What you have to do =
Across the whole listing, filter for the string "spoken" and copy every line that has it.

== Segment start ==

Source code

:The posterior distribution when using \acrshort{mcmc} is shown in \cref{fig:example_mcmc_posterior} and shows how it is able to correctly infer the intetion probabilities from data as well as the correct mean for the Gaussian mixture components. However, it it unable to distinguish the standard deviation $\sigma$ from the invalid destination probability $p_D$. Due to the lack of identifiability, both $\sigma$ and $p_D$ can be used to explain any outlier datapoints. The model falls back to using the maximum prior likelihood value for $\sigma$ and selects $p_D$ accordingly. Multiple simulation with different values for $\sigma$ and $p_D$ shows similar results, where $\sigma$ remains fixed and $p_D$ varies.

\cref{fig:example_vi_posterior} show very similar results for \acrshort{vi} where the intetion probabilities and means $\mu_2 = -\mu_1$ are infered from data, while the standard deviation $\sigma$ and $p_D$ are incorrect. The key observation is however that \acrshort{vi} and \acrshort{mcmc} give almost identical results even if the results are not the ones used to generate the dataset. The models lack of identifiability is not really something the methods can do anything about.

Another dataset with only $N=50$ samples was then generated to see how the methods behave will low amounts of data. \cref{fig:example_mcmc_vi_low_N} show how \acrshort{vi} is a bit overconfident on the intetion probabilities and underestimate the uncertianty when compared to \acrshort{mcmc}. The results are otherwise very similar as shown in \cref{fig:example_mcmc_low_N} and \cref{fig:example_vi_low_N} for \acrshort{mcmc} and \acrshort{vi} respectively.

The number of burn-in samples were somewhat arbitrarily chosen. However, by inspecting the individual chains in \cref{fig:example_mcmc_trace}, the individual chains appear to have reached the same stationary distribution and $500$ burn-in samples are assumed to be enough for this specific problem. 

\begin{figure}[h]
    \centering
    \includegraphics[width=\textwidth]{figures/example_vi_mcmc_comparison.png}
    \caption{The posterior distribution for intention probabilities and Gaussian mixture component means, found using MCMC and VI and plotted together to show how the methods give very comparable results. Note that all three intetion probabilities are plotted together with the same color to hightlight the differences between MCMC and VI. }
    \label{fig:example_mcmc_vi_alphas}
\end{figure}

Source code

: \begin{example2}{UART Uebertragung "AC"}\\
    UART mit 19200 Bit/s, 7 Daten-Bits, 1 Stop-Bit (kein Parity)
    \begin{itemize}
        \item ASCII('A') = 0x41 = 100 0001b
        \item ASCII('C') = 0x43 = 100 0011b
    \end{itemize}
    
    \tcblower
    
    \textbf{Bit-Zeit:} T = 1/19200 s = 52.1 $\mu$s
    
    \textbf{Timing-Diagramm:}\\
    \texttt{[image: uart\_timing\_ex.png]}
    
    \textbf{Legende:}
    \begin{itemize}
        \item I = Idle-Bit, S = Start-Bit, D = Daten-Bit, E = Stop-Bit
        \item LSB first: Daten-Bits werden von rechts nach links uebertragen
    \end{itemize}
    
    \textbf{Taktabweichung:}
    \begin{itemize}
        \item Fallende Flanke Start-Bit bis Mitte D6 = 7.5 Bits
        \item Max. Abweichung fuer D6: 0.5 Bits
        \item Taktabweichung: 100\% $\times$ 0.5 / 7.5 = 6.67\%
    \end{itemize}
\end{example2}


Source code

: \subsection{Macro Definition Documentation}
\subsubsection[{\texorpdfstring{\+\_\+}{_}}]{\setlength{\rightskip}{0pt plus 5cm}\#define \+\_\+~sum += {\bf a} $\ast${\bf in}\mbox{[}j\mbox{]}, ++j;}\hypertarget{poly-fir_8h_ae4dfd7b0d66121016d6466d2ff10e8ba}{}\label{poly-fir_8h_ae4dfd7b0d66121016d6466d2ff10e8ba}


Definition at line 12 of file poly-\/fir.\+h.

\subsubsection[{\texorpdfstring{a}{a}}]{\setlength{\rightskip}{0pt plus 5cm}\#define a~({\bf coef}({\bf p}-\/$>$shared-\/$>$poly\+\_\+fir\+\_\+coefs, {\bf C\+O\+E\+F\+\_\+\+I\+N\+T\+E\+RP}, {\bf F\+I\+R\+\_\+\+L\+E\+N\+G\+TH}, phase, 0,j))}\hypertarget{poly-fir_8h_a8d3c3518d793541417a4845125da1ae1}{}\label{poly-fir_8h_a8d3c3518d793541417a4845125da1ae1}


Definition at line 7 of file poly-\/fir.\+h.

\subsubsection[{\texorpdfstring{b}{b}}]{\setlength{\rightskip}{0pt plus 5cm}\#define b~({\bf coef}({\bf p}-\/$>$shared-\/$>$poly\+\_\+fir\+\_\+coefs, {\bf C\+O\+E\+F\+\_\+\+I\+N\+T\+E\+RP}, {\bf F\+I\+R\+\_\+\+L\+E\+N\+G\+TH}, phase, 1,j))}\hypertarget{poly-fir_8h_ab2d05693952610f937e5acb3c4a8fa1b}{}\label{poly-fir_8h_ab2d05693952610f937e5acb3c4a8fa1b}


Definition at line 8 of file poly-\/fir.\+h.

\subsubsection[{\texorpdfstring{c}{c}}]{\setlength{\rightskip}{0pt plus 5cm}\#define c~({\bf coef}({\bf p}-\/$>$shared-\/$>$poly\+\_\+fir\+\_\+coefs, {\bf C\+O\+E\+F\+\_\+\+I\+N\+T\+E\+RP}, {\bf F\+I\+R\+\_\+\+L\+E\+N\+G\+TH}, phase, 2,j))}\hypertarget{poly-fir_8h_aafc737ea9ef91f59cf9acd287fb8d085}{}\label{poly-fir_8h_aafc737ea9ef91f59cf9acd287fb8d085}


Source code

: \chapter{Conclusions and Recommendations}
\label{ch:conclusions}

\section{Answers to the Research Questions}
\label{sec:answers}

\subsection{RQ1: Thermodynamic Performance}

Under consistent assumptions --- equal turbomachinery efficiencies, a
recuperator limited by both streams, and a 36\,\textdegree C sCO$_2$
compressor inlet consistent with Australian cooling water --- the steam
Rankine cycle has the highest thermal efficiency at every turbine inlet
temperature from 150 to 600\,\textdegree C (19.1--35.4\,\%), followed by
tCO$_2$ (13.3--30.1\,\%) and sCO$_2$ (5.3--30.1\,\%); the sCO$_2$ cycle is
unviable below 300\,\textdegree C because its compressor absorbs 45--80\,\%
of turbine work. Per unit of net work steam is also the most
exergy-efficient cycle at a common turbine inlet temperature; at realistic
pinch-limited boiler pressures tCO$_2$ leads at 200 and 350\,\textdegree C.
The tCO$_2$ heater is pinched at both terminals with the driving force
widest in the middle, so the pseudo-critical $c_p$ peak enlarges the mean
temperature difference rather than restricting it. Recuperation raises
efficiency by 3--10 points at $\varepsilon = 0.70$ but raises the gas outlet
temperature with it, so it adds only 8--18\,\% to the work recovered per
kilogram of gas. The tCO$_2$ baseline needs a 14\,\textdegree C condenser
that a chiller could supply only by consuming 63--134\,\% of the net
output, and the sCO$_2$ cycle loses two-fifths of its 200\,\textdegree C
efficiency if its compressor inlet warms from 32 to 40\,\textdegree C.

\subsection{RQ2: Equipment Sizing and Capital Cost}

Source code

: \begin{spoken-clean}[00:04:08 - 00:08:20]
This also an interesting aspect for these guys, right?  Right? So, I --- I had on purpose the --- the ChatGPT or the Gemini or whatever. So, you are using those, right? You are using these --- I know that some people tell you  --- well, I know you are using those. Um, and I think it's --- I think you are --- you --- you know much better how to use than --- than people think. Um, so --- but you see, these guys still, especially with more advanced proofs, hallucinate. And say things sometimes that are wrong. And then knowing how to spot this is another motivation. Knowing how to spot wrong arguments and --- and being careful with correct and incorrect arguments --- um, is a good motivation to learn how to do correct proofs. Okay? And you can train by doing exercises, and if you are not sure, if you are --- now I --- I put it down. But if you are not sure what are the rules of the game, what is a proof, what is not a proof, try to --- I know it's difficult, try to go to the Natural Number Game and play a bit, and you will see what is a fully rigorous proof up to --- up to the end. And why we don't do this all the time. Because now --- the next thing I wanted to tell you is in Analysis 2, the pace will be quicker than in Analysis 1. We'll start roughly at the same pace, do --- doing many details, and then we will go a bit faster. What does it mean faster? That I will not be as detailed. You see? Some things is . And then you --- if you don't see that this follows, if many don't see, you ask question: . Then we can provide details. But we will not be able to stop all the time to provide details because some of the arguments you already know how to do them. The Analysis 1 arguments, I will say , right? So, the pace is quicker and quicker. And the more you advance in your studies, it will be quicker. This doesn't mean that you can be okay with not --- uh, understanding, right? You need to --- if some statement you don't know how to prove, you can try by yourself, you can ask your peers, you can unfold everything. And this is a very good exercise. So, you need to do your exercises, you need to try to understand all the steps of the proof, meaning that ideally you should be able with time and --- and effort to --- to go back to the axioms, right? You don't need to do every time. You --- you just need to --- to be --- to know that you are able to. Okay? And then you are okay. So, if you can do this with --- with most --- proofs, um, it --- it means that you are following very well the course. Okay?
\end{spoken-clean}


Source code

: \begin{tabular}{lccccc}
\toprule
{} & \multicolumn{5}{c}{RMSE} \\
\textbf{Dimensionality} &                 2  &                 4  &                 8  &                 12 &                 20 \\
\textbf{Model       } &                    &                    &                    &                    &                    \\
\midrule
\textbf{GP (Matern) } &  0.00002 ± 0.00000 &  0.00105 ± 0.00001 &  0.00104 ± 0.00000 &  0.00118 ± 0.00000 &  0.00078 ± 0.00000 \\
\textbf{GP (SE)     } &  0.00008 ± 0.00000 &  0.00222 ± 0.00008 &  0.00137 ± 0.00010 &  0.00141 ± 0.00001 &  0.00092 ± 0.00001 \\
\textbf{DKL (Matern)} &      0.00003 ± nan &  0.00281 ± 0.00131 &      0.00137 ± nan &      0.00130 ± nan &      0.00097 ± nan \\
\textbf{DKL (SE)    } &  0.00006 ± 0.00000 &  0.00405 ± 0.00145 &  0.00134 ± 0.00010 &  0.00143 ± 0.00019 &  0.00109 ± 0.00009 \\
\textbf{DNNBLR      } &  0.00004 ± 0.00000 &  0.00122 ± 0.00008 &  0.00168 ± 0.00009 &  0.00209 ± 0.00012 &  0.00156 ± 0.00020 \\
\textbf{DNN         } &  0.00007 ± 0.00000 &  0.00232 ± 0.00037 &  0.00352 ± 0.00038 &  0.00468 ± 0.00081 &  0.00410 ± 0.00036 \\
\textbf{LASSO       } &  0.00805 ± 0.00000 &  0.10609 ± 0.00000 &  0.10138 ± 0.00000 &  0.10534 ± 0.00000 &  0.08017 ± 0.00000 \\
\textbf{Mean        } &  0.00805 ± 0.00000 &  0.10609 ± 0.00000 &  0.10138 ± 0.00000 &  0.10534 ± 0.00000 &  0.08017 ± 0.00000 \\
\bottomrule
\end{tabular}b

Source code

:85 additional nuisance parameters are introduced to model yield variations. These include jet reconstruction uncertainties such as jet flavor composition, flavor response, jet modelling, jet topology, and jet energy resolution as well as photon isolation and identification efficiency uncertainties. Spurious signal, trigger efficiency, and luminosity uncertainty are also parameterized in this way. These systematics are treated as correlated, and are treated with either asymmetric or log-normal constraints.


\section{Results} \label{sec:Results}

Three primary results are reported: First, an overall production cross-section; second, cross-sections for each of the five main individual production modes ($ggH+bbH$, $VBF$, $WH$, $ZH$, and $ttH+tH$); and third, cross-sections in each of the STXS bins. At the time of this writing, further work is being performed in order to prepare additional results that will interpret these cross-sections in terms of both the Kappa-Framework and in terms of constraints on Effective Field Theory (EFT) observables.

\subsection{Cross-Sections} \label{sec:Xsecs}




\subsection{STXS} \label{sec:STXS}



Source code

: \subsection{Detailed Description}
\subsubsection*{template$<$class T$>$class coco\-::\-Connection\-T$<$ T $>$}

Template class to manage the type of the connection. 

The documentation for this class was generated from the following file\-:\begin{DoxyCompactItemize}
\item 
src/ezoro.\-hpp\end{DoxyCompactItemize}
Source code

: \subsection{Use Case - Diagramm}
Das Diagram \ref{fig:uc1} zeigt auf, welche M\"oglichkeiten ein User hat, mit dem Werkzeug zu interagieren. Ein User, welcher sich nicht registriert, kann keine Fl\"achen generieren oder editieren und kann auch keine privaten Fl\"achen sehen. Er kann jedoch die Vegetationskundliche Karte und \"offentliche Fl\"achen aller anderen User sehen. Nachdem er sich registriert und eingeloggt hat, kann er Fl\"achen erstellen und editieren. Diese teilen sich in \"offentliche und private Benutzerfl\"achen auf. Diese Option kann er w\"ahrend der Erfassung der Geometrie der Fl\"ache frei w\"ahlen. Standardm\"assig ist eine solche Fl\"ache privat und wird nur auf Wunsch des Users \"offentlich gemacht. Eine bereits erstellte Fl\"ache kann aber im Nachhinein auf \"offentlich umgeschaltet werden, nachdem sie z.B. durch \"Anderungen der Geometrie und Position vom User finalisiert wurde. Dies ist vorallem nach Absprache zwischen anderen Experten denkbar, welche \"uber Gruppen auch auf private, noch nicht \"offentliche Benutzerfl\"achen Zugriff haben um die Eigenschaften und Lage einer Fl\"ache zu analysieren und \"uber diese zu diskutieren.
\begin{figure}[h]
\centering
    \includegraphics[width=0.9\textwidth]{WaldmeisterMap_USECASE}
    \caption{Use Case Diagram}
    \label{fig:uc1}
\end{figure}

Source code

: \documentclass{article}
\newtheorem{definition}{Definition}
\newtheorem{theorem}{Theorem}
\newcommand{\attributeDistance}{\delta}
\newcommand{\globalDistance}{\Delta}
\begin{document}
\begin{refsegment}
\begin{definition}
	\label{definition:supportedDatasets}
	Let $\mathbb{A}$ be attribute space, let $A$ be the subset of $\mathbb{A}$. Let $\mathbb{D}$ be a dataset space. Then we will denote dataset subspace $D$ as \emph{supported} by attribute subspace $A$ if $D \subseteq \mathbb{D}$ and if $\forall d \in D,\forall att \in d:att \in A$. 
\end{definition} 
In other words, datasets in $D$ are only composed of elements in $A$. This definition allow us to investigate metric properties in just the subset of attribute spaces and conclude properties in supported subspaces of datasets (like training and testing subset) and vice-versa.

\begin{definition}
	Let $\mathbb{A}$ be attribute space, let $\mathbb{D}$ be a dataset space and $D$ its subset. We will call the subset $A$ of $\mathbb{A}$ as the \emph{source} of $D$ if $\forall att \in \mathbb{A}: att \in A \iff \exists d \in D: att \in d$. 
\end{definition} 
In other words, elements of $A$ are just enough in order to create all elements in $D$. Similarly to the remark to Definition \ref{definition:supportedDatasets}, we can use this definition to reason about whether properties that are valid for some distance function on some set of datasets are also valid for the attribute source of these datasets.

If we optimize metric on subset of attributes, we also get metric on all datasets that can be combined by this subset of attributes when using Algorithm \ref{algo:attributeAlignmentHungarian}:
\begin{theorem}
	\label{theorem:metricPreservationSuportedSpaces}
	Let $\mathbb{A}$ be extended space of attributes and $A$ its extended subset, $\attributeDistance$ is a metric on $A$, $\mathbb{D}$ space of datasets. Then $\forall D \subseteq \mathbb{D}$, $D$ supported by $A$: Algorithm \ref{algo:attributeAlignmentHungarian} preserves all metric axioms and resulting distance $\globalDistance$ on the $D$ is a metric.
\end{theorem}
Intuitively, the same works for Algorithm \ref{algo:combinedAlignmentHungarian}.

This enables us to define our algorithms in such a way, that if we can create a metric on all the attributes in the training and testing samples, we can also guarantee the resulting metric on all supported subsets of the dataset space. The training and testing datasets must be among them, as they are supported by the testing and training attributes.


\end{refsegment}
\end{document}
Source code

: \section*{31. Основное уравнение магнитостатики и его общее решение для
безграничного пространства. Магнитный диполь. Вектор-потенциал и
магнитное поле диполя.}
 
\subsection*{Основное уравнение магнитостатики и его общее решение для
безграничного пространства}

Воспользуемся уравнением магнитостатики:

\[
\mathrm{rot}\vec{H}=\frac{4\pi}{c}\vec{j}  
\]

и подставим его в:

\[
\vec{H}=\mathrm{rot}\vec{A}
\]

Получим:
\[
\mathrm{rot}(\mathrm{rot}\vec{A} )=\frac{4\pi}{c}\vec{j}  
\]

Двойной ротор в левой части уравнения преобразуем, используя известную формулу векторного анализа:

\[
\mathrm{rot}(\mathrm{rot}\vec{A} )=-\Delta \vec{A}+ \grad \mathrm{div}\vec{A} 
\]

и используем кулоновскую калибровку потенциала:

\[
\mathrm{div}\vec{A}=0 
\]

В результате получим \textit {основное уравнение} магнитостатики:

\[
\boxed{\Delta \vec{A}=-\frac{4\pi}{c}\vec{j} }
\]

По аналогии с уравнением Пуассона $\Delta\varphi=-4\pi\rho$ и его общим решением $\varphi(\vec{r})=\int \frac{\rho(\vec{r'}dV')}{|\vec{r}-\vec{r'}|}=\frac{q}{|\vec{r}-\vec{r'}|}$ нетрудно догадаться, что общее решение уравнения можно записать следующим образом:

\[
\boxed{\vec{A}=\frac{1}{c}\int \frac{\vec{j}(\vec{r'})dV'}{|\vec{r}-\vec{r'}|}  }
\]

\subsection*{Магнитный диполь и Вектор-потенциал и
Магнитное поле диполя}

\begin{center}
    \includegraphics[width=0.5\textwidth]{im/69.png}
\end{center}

== Segment end ==

Expected answer =
: \begin{spoken-clean}[00:04:08 - 00:08:20]
\end{spoken-clean}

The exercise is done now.